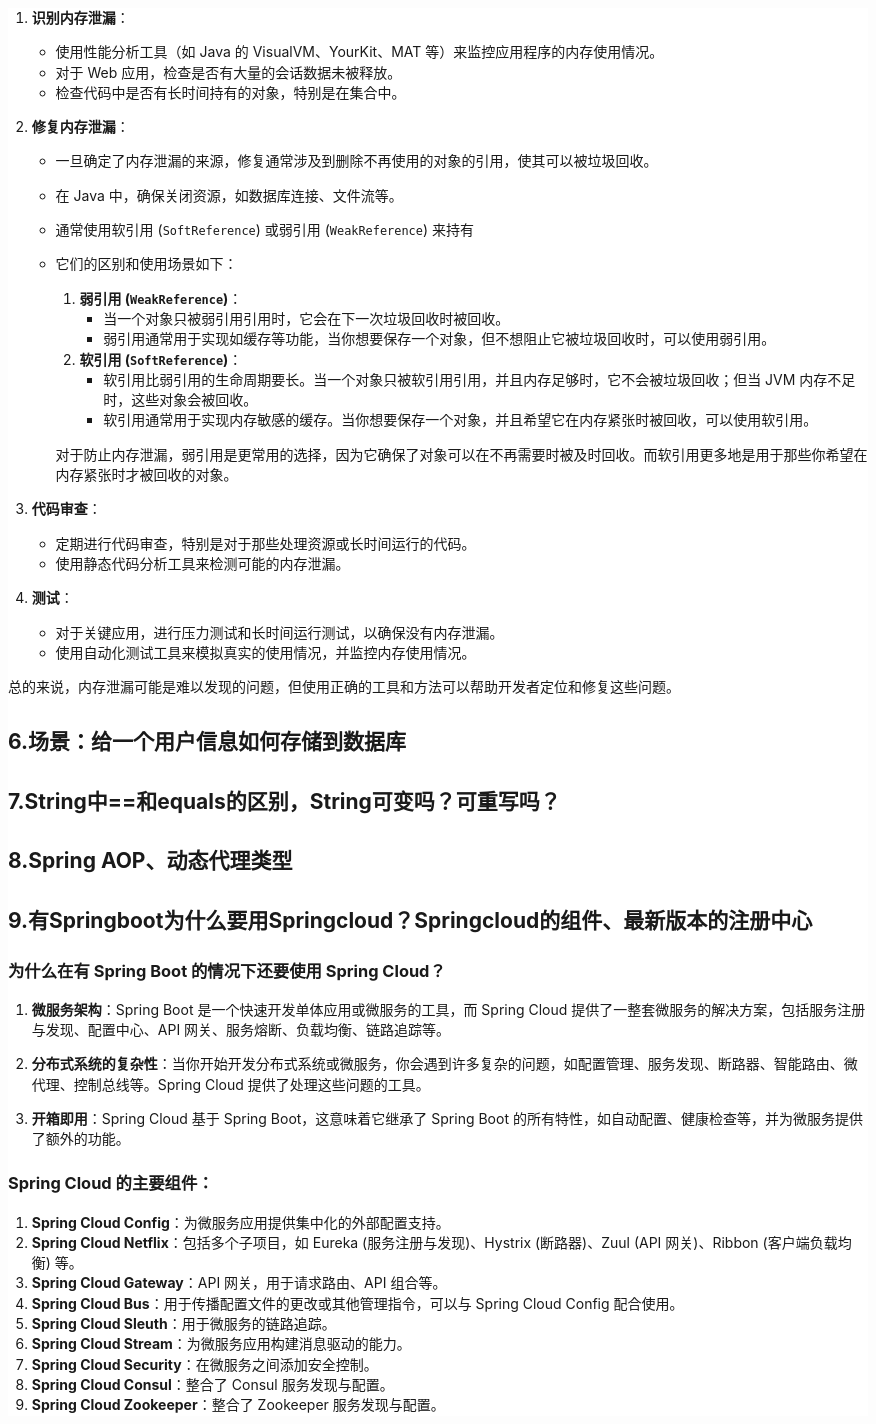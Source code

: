 1. **识别内存泄漏**：
   - 使用性能分析工具（如 Java 的 VisualVM、YourKit、MAT 等）来监控应用程序的内存使用情况。
   - 对于 Web 应用，检查是否有大量的会话数据未被释放。
   - 检查代码中是否有长时间持有的对象，特别是在集合中。

2. **修复内存泄漏**：
   - 一旦确定了内存泄漏的来源，修复通常涉及到删除不再使用的对象的引用，使其可以被垃圾回收。
   - 在 Java 中，确保关闭资源，如数据库连接、文件流等。
   - 通常使用软引用 (`SoftReference`) 或弱引用 (`WeakReference`) 来持有
   - 它们的区别和使用场景如下：
   
     1. **弱引用 (`WeakReference`)**：
        - 当一个对象只被弱引用引用时，它会在下一次垃圾回收时被回收。
        - 弱引用通常用于实现如缓存等功能，当你想要保存一个对象，但不想阻止它被垃圾回收时，可以使用弱引用。
     2. **软引用 (`SoftReference`)**：
        - 软引用比弱引用的生命周期要长。当一个对象只被软引用引用，并且内存足够时，它不会被垃圾回收；但当 JVM 内存不足时，这些对象会被回收。
        - 软引用通常用于实现内存敏感的缓存。当你想要保存一个对象，并且希望它在内存紧张时被回收，可以使用软引用。
   
     对于防止内存泄漏，弱引用是更常用的选择，因为它确保了对象可以在不再需要时被及时回收。而软引用更多地是用于那些你希望在内存紧张时才被回收的对象。
   
3. **代码审查**：
   
   - 定期进行代码审查，特别是对于那些处理资源或长时间运行的代码。
   - 使用静态代码分析工具来检测可能的内存泄漏。
   
4. **测试**：
   - 对于关键应用，进行压力测试和长时间运行测试，以确保没有内存泄漏。
   - 使用自动化测试工具来模拟真实的使用情况，并监控内存使用情况。

总的来说，内存泄漏可能是难以发现的问题，但使用正确的工具和方法可以帮助开发者定位和修复这些问题。

## 6.场景：给一个用户信息如何存储到数据库

## 7.String中==和equals的区别，String可变吗？可重写吗？

## 8.Spring AOP、动态代理类型

## 9.有Springboot为什么要用Springcloud？Springcloud的组件、最新版本的注册中心

### 为什么在有 Spring Boot 的情况下还要使用 Spring Cloud？

1. **微服务架构**：Spring Boot 是一个快速开发单体应用或微服务的工具，而 Spring Cloud 提供了一整套微服务的解决方案，包括服务注册与发现、配置中心、API 网关、服务熔断、负载均衡、链路追踪等。

2. **分布式系统的复杂性**：当你开始开发分布式系统或微服务，你会遇到许多复杂的问题，如配置管理、服务发现、断路器、智能路由、微代理、控制总线等。Spring Cloud 提供了处理这些问题的工具。

3. **开箱即用**：Spring Cloud 基于 Spring Boot，这意味着它继承了 Spring Boot 的所有特性，如自动配置、健康检查等，并为微服务提供了额外的功能。

### Spring Cloud 的主要组件：

1. **Spring Cloud Config**：为微服务应用提供集中化的外部配置支持。
2. **Spring Cloud Netflix**：包括多个子项目，如 Eureka (服务注册与发现)、Hystrix (断路器)、Zuul (API 网关)、Ribbon (客户端负载均衡) 等。
3. **Spring Cloud Gateway**：API 网关，用于请求路由、API 组合等。
4. **Spring Cloud Bus**：用于传播配置文件的更改或其他管理指令，可以与 Spring Cloud Config 配合使用。
5. **Spring Cloud Sleuth**：用于微服务的链路追踪。
6. **Spring Cloud Stream**：为微服务应用构建消息驱动的能力。
7. **Spring Cloud Security**：在微服务之间添加安全控制。
8. **Spring Cloud Consul**：整合了 Consul 服务发现与配置。
9. **Spring Cloud Zookeeper**：整合了 Zookeeper 服务发现与配置。
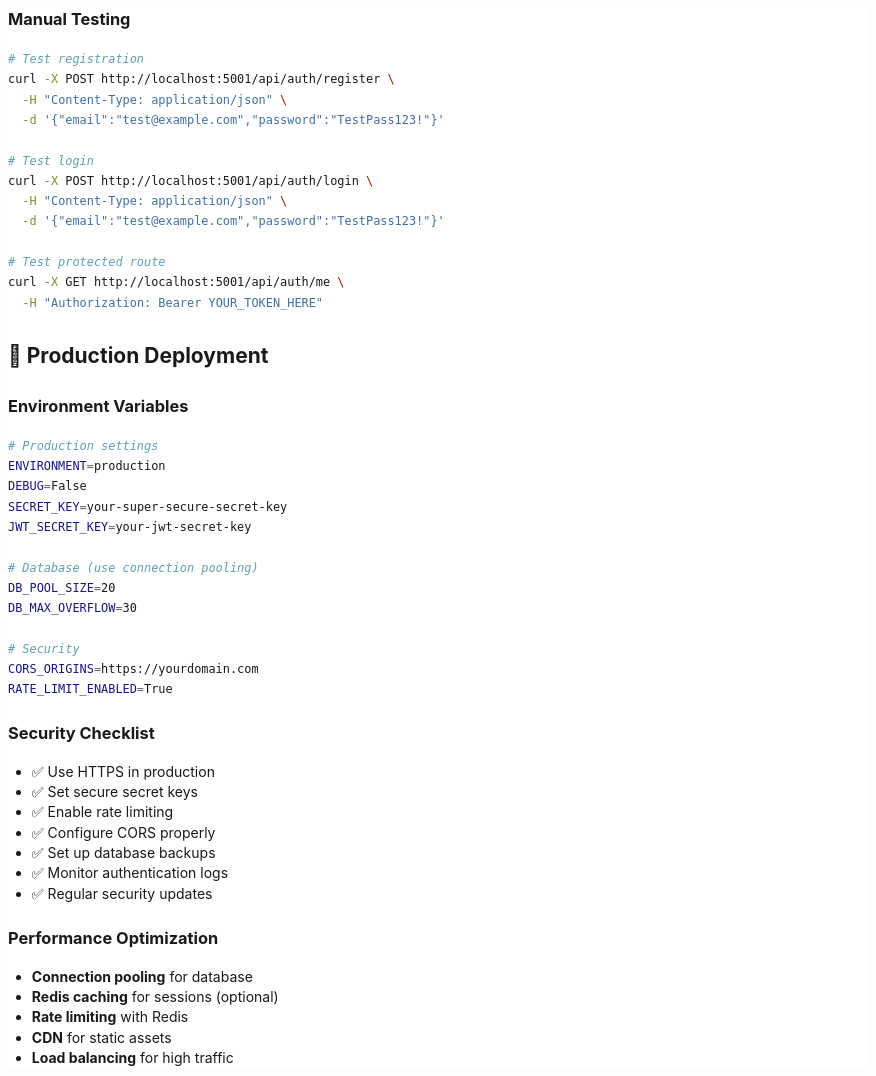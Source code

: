 ### **Manual Testing**
```bash
# Test registration
curl -X POST http://localhost:5001/api/auth/register \
  -H "Content-Type: application/json" \
  -d '{"email":"test@example.com","password":"TestPass123!"}'

# Test login
curl -X POST http://localhost:5001/api/auth/login \
  -H "Content-Type: application/json" \
  -d '{"email":"test@example.com","password":"TestPass123!"}'

# Test protected route
curl -X GET http://localhost:5001/api/auth/me \
  -H "Authorization: Bearer YOUR_TOKEN_HERE"
```

## 🚀 Production Deployment

### **Environment Variables**
```bash
# Production settings
ENVIRONMENT=production
DEBUG=False
SECRET_KEY=your-super-secure-secret-key
JWT_SECRET_KEY=your-jwt-secret-key

# Database (use connection pooling)
DB_POOL_SIZE=20
DB_MAX_OVERFLOW=30

# Security
CORS_ORIGINS=https://yourdomain.com
RATE_LIMIT_ENABLED=True
```

### **Security Checklist**
- ✅ Use HTTPS in production
- ✅ Set secure secret keys
- ✅ Enable rate limiting
- ✅ Configure CORS properly
- ✅ Set up database backups
- ✅ Monitor authentication logs
- ✅ Regular security updates

### **Performance Optimization**
- **Connection pooling** for database
- **Redis caching** for sessions (optional)
- **Rate limiting** with Redis
- **CDN** for static assets
- **Load balancing** for high traffic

• **What to do**: Leaving out the pictures, restate each line of the listing above verbatim, from the opening line to the line bearing "## 7.String中==和equals的区别，String可变吗？可重写吗？", inclusive, and no more.

• **Completed task**:
Source code

: 1. **识别内存泄漏**：
   - 使用性能分析工具（如 Java 的 VisualVM、YourKit、MAT 等）来监控应用程序的内存使用情况。
   - 对于 Web 应用，检查是否有大量的会话数据未被释放。
   - 检查代码中是否有长时间持有的对象，特别是在集合中。

2. **修复内存泄漏**：
   - 一旦确定了内存泄漏的来源，修复通常涉及到删除不再使用的对象的引用，使其可以被垃圾回收。
   - 在 Java 中，确保关闭资源，如数据库连接、文件流等。
   - 通常使用软引用 (`SoftReference`) 或弱引用 (`WeakReference`) 来持有
   - 它们的区别和使用场景如下：
   
     1. **弱引用 (`WeakReference`)**：
        - 当一个对象只被弱引用引用时，它会在下一次垃圾回收时被回收。
        - 弱引用通常用于实现如缓存等功能，当你想要保存一个对象，但不想阻止它被垃圾回收时，可以使用弱引用。
     2. **软引用 (`SoftReference`)**：
        - 软引用比弱引用的生命周期要长。当一个对象只被软引用引用，并且内存足够时，它不会被垃圾回收；但当 JVM 内存不足时，这些对象会被回收。
        - 软引用通常用于实现内存敏感的缓存。当你想要保存一个对象，并且希望它在内存紧张时被回收，可以使用软引用。
   
     对于防止内存泄漏，弱引用是更常用的选择，因为它确保了对象可以在不再需要时被及时回收。而软引用更多地是用于那些你希望在内存紧张时才被回收的对象。
   
3. **代码审查**：
   
   - 定期进行代码审查，特别是对于那些处理资源或长时间运行的代码。
   - 使用静态代码分析工具来检测可能的内存泄漏。
   
4. **测试**：
   - 对于关键应用，进行压力测试和长时间运行测试，以确保没有内存泄漏。
   - 使用自动化测试工具来模拟真实的使用情况，并监控内存使用情况。

总的来说，内存泄漏可能是难以发现的问题，但使用正确的工具和方法可以帮助开发者定位和修复这些问题。

## 6.场景：给一个用户信息如何存储到数据库

## 7.String中==和equals的区别，String可变吗？可重写吗？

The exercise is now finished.